Speech-to-text applications often process large amounts of audio data in real time, requiring efficient computation to balance accuracy and speed. Low-level implementations of neural network kernels can enhance performance by reducing processing overhead.
When tailored for specific hardware architectures, such as Arm CPUs, these kernels accelerate key tasks such as feature extraction and neural network inference. Optimized kernels ensure that speech models like OpenAI’s Whisper run efficiently, making high-quality transcription more accessible across various server applications.

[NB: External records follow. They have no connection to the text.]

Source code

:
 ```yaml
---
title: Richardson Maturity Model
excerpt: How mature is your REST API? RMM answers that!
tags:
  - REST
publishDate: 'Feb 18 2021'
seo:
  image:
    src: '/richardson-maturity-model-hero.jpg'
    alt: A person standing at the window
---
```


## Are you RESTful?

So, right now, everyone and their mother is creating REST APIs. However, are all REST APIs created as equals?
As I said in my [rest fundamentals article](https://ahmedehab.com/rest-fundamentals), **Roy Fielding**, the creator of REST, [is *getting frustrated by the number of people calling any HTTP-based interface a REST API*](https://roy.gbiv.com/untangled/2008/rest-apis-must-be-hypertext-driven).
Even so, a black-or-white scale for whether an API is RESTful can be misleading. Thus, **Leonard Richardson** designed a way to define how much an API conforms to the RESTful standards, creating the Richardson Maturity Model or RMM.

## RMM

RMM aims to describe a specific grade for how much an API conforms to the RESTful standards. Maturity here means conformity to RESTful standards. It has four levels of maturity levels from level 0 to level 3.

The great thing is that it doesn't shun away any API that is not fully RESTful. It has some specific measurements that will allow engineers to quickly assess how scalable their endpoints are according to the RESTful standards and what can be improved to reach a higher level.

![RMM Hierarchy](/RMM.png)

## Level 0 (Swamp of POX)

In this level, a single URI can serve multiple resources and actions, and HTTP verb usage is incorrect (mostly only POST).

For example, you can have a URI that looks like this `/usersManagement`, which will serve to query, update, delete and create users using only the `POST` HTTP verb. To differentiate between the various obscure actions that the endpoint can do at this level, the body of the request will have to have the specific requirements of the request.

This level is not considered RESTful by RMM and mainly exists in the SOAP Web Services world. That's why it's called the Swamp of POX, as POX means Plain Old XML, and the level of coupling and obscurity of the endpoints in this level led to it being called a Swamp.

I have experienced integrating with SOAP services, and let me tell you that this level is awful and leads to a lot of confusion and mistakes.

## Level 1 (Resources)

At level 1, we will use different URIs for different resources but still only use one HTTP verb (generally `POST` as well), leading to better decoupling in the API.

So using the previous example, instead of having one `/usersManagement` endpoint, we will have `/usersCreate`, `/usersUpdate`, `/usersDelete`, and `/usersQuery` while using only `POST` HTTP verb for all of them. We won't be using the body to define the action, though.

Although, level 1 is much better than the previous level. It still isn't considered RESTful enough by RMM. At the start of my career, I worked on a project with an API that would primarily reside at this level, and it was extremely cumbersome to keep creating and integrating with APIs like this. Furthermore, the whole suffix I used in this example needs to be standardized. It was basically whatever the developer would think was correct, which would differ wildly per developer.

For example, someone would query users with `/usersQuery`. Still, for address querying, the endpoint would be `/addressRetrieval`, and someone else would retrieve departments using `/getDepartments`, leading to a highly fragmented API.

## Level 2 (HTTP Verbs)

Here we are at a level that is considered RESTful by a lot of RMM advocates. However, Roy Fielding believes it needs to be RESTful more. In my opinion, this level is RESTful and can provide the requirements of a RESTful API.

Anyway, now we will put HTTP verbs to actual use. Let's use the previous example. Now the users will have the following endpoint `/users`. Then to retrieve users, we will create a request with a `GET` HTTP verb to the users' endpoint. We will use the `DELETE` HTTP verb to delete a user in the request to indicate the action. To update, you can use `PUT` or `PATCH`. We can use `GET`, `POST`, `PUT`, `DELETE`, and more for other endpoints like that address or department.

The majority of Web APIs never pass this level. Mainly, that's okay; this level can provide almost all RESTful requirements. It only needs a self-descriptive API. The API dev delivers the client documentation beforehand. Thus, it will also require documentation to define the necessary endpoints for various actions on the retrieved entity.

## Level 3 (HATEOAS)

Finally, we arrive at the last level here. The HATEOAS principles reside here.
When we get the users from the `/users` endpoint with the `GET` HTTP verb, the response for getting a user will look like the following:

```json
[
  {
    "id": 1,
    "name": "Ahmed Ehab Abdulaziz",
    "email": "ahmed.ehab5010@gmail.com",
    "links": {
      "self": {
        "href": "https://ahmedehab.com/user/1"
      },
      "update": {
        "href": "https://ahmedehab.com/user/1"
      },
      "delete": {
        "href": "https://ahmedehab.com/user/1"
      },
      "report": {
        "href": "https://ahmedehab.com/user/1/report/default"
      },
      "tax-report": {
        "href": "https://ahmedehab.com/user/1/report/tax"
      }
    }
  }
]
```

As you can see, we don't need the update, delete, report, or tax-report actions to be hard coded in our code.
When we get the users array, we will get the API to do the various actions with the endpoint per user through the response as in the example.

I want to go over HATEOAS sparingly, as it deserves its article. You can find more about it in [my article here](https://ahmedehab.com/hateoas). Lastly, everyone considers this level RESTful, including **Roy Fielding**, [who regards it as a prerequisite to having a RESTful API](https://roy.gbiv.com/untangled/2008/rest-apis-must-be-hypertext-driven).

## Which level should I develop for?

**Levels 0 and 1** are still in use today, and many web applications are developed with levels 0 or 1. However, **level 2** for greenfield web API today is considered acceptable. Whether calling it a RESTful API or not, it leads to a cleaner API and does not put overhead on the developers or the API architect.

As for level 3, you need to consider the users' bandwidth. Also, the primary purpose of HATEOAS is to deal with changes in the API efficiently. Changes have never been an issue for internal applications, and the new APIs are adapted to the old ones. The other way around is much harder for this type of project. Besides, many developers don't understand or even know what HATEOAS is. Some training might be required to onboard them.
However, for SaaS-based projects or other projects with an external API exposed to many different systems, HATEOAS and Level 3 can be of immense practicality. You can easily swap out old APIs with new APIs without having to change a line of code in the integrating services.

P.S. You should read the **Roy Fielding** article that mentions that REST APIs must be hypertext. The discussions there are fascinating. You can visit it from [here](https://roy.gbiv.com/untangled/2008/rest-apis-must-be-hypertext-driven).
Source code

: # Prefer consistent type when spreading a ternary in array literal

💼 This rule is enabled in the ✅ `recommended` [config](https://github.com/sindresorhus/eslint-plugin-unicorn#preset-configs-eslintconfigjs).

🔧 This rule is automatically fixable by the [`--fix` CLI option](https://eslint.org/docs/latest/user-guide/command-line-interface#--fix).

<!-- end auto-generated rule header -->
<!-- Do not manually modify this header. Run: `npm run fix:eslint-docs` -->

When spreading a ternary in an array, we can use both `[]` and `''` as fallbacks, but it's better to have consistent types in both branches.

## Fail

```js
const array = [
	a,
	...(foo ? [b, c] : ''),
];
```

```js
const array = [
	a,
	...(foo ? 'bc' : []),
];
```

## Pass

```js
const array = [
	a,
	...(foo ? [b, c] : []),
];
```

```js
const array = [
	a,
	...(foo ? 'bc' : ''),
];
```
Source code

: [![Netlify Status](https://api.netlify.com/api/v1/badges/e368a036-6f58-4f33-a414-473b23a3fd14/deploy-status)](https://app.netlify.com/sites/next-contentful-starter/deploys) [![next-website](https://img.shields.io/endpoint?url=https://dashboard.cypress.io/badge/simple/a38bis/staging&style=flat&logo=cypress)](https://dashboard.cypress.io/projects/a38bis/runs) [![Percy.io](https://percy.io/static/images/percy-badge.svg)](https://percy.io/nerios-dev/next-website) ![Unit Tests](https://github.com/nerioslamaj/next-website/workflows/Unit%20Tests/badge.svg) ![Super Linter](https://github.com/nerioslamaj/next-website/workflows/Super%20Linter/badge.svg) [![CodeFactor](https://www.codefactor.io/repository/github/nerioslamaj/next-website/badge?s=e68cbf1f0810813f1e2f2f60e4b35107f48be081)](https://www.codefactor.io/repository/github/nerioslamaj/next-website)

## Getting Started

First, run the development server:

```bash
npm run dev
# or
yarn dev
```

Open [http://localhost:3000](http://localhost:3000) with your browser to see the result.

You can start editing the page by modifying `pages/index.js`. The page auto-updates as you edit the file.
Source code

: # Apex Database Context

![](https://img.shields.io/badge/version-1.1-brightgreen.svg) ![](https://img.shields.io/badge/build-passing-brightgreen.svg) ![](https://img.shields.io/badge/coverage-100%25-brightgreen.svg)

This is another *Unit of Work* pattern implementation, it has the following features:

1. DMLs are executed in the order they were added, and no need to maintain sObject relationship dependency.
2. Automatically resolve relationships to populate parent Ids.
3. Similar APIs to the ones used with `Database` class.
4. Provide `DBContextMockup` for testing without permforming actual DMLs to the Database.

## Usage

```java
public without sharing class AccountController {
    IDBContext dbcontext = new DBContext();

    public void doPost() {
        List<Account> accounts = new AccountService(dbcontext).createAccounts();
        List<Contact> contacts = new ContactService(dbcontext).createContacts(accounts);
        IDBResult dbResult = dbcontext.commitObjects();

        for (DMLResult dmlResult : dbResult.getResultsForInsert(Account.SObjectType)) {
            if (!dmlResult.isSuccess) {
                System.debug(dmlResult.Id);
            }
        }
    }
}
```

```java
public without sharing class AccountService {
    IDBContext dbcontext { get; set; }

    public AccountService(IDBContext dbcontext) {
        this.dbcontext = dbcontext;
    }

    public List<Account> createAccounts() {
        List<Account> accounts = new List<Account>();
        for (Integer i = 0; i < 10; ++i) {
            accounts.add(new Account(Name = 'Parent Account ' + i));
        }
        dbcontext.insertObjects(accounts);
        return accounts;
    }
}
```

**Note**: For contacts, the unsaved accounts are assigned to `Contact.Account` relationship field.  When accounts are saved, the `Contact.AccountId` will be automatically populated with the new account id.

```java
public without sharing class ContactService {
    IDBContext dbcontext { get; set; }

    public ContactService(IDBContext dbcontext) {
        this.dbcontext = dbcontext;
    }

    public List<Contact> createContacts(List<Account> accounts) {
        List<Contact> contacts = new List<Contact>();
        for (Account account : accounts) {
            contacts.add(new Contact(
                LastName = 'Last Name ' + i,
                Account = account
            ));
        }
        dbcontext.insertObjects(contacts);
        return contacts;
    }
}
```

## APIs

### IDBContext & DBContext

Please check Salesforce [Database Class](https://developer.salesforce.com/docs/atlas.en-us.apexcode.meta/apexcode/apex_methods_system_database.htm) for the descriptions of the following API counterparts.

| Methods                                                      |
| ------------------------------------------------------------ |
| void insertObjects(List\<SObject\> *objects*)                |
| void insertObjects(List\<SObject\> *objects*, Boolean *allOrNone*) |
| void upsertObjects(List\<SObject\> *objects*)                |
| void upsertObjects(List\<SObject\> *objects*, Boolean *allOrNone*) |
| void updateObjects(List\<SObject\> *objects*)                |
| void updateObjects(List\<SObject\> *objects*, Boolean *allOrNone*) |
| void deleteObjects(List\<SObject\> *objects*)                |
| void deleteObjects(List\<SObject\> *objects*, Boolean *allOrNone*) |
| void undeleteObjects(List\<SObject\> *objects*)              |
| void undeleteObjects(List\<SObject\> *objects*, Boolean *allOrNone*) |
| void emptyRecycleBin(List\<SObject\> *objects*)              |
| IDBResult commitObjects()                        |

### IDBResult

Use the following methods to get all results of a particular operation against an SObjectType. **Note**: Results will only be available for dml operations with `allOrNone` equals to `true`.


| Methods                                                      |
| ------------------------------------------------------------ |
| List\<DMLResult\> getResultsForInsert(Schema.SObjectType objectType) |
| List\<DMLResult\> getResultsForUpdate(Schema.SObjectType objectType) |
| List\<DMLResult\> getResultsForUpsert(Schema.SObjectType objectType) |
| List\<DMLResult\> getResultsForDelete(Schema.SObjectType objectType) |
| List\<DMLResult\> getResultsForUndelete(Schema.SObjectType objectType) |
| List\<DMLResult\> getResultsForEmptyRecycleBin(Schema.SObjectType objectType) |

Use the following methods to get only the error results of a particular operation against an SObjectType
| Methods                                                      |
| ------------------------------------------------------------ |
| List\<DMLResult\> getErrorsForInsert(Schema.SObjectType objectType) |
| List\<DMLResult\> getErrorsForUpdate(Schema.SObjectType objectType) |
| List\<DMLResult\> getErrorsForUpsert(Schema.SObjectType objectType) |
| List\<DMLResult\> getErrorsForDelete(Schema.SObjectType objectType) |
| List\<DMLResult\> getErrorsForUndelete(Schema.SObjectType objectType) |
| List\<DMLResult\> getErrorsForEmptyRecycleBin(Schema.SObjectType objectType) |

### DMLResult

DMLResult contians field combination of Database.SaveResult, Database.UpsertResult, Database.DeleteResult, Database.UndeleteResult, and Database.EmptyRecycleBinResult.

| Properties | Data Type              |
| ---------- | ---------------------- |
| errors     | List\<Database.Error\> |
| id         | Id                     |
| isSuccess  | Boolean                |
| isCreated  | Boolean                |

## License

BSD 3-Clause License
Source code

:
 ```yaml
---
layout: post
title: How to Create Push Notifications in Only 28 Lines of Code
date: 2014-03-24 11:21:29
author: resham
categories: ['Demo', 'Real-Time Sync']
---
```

Other factors contribute to more efficient memory usage. For example, allocating additional memory and threads for specific tasks can boost performance. By leveraging these hardware-aware optimizations, applications can achieve lower latency, reduced power consumption, and smoother real-time transcription.
Use the following flags to optimize performance on Arm machines:
export DNNL_DEFAULT_FPMATH_MODE=BF16
export THP_MEM_ALLOC_ENABLE=1
export LRU_CACHE_CAPACITY=1024
export OMP_NUM_THREADS=32
These variables do the following:
*export DNNL_DEFAULT_FPMATH_MODE=BF16
- sets the default floating-point math mode for the oneDNN library to BF16 (bfloat16). This can improve performance and efficiency on hardware that supports BF16 precision.
*export THP_MEM_ALLOC_ENABLE=1
- enables an optimized memory allocation strategy - often leveraging transparent huge pages - which can enhance memory management and reduce fragmentation in frameworks like PyTorch.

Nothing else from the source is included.